Syfy et Amblin TV (Steven Spielberg) collaborent sur un projet visant à porter sur le petit écran, sous forme de série, le célèbre roman d’Aldous Huxley, classé 5e au classement des meilleurs romans du 20e siècle par Modern Library.

Le Meilleur des mondes fut publié pour la première fois en 1932 ; il s’agit en quelque sorte d’une « prophétie » (partiellement réalisée) de l’époque que nous traversons et de l’avenir vers lequel nous nous dirigeons. Si l’auteur a créé sur papier un monde « sans pauvreté, guerre ni maladie », notre monde actuel n’en est bien évidemment pas encore là, bien au contraire.


Le monde utopique que nous présente l’auteur est basé sur une fabrication industrielle de nouveaux-nés qui seront conditionnés, bien avant leur naissance et jusqu’à la fin de leurs jours, à vivre selon le modèle qui aura été choisi pour eux. Une prédestination qui leur convient parfaitement, puisque conditionnés pour l’accepter intégralement.

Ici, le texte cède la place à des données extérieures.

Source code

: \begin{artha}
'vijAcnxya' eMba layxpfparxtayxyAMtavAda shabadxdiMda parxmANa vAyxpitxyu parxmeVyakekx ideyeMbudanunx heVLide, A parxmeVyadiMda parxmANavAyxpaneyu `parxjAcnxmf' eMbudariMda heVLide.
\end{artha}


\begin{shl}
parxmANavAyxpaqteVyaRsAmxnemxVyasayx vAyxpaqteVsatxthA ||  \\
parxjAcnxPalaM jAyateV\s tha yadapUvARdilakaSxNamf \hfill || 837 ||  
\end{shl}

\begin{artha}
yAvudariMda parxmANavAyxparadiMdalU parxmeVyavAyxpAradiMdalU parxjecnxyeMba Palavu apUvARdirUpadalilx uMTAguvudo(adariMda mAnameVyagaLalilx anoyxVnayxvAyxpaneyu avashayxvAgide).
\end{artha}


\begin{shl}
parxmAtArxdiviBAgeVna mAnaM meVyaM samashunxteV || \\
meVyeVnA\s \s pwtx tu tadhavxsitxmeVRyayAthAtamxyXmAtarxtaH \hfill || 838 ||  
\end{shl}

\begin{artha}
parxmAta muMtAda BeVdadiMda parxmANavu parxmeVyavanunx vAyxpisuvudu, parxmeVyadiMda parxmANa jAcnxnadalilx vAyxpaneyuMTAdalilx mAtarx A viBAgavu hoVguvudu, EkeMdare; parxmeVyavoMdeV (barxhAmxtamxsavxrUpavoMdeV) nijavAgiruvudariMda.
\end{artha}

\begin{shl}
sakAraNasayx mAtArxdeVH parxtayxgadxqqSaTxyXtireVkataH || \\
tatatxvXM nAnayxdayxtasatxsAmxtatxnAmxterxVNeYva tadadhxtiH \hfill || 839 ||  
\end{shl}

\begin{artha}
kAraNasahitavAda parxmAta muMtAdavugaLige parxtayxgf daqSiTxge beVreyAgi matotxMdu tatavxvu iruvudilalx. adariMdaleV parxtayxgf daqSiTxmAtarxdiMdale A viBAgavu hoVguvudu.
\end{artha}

Séparés en classes sociales bien définies (Alpha, Beta, Gamma, Delta et Epsilon), les citoyens de ce nouveau monde vivent, produisent, consomment et copulent sans remettre en question l’ordre établi, leur identité prédéfinie ou la stabilité du Système. Une stabilité que l’on doit notamment à l’absence d’émotions telles que l’amour familial ou de recherche d’élévation spirituelle (les textes religieux et poétiques y sont proscrits et soigneusement conservés dans le coffre d’un des dix « administrateurs mondiaux », un peu comme dans le film Equilibrium).

Si d’aventure un citoyen venait à subir un petit coup de blues ou à remettre en question le monde qui l’entoure, la consommation généralisée de « soma », une drogue légale et parfaite rééquilibrant l’humeur optimale de ses usagers (toute la population) le renverrait au pays des merveilles…

Nous laissons bien évidemment aux lecteurs qui n’ont pas encore lu ce livre le loisir de le découvrir de leur côté. Cependant, pour les besoins du présent article, certains passages des premiers chapitres seront cités.
Procédons par étapes…

Comme vous le savez, notre média est ouvertement opposé au Nouvel ordre mondial que l’on voudrait nous imposer, ainsi qu’aux dirigeants (officiels comme ceux de l’ombre) qui semblent déterminés à faire s’accomplir certaines prophéties messianiques. Chacun est bien évidemment libre de ne pas croire en ces « délires sectaires », mais le fait est que les mecs d’en face, eux, y croient dur comme fer. Et qu’ils sont prêts à réduire la Terre en poussière pour cela.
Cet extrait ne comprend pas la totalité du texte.